Thursdays are rather long days. Rather long days filled with class, lunch, more class, and then an afternoon spent in the Kindergarten and 1st grade class at a Chicago after-school program. 11 hours of filled. A long day, yes, but it starts with Learning Theories, then there’s Classroom Methods and Management, and then 2.5 hours devoted to learning about exceptional children and special education. And it’s hard not to enjoy a day that includes six hours of future teacher training. Days like Thursday get me ready to be a teacher.
So I like Thursdays.
And yesterday, the last class before backpack slung over my shoulder and running downstairs to head to after-school; in that last class, we talked about Autism. There was a presentation; three fellow students telling about Asperger’s and Rett Syndrome and children with many symptoms and few answers. They taught and explained and gave examples, and we learned what Autism means, a little bit.

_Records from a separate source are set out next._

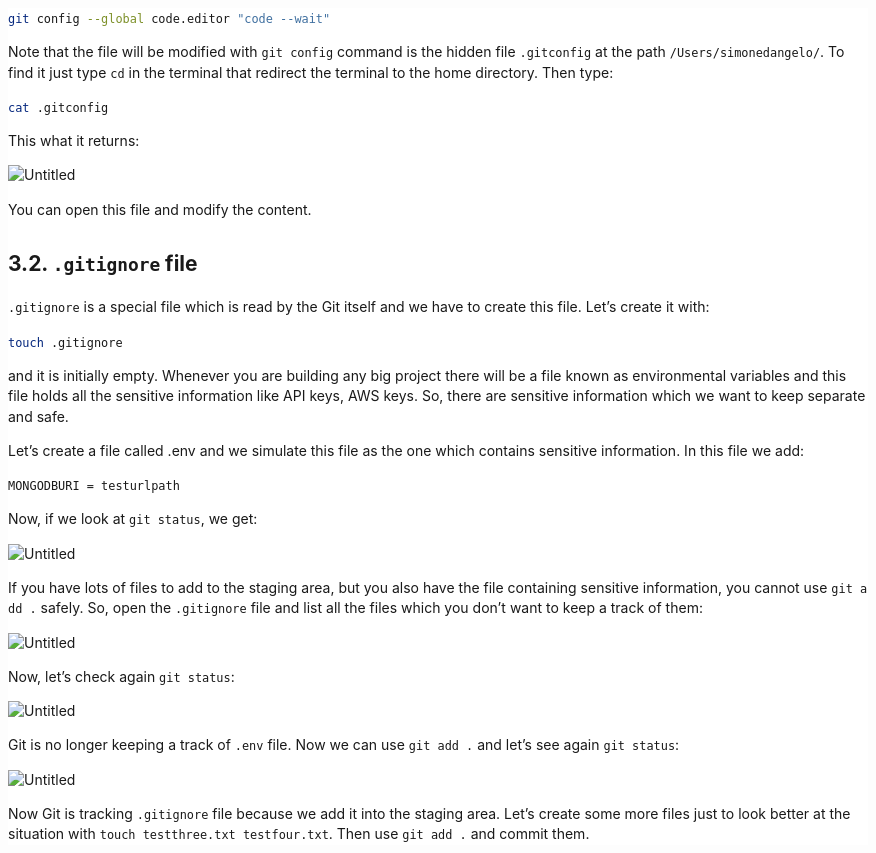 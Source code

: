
 ```bash
git config --global code.editor "code --wait"
```

Note that the file will be modified with `git config` command is the hidden file `.gitconfig` at the path `/Users/simonedangelo/`. To find it just type `cd` in the terminal that redirect the terminal to the home directory. Then type:

```bash
cat .gitconfig
```

This what it returns:

![Untitled](Other/attachments/Untitled%2018%201.png)

You can open this file and modify the content.

## 3.2. `.gitignore` file

`.gitignore` is a special file which is read by the Git itself and we have to create this file. Let’s create it with:

```bash
touch .gitignore
```

and it is initially empty. Whenever you are building any big project there will be a file known as environmental variables and this file holds all the sensitive information like API keys, AWS keys. So, there are sensitive information which we want to keep separate and safe.

Let’s create a file called .env and we simulate this file as the one which contains sensitive information. In this file we add:

```bash
MONGODBURI = testurlpath
```

Now, if we look at `git status`, we get:

![Untitled](Other/attachments/Untitled%2019%201.png)

If you have lots of files to add to the staging area, but you also have the file containing sensitive information, you cannot use `git add .` safely. So, open the `.gitignore` file and list all the files which you don’t want to keep a track of them:

![Untitled](Other/attachments/Untitled%2020%201.png)

Now, let’s check again `git status`:

![Untitled](Other/attachments/Untitled%2021%201.png)

Git is no longer keeping a track of `.env` file. Now we can use `git add .` and let’s see again `git status`:

![Untitled](Other/attachments/Untitled%2022%201.png)

Now Git is tracking `.gitignore` file because we add it into the staging area. Let’s create some more files just to look better at the situation with `touch testthree.txt testfour.txt`. Then use `git add .` and commit them.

Part of the lesson, we broke into small groups. Elementary education must be a lot of small group work, because we certainly spend plenty of time in small groups as we learn how to be teachers. So the girl next to me, the two of us spin our chairs around and drag them back to the table behind, and we form a small group. And the ones up front, the ones teaching today, they give us a paper. A real life story.

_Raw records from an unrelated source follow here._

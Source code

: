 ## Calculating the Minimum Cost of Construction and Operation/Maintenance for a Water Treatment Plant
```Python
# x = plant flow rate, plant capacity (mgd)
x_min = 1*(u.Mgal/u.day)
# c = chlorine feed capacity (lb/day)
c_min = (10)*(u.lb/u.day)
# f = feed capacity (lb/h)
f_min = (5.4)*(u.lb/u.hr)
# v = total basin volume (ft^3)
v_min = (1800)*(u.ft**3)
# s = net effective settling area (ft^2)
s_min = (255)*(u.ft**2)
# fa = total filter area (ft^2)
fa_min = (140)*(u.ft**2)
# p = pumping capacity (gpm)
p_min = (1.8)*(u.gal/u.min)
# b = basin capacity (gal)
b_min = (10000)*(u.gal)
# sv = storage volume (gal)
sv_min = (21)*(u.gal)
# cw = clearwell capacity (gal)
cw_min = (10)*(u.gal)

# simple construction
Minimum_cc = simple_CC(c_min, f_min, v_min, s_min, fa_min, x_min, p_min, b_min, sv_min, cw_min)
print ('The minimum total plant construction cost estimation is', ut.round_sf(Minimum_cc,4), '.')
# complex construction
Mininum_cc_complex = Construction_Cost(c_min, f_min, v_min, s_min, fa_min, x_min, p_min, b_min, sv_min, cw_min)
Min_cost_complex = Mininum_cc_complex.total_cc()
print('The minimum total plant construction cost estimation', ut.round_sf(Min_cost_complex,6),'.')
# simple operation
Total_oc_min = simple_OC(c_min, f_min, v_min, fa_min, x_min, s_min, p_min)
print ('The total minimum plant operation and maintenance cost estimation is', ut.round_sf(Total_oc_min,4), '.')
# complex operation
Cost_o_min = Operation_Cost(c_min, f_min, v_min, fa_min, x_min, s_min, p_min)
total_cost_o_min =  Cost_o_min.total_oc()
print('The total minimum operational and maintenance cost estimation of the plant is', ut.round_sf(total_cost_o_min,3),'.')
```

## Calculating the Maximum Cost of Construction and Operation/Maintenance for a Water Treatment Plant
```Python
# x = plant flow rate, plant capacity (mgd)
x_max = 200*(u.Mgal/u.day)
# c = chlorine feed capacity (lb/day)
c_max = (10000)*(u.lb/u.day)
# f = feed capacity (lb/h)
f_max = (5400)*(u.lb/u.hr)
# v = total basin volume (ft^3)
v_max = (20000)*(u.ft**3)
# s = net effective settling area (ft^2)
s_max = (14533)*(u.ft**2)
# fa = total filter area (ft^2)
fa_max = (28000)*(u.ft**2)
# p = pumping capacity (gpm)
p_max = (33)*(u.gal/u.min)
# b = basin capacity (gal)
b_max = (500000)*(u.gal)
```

They give us directions; school always comes with directions. The paper’s a story, a real life account, of a family whose little boy, three years old, has autism. So one girl read, skimmed really, because they’ve already highlighted the important parts of this real life account. And they nominated me to take notes, and I craned my neck back around the people, to see the instructions written on the board. So I wrote the child’s name, his disorder, his facts, his story, on that little piece of paper shaped like a puzzle piece.
And then, the last step on the board, said pray. Pray because this is a real disorder and we held in our hands a real story of a real child and his real family, who really struggled when he didn’t respond to his name, didn’t look them in the eye, didn’t even want to walk. It was all real.
So we bowed our heads.
And in that classroom in the city, with apartment buildings and skyscrapers arrayed like a mural on the other side of the window, we prayed for that child. We prayed for his family, his development, his language. We prayed for patience and understanding, grace and energy, encouragement and joy. We closed our eyes and we were right there in that chilly classroom, but prayer binds hearts from a million miles away, that little boy might as well have been sitting with us.
Because prayer makes real even more so, and God listens, God hears, and hearts join together when it begins with Dear Lord.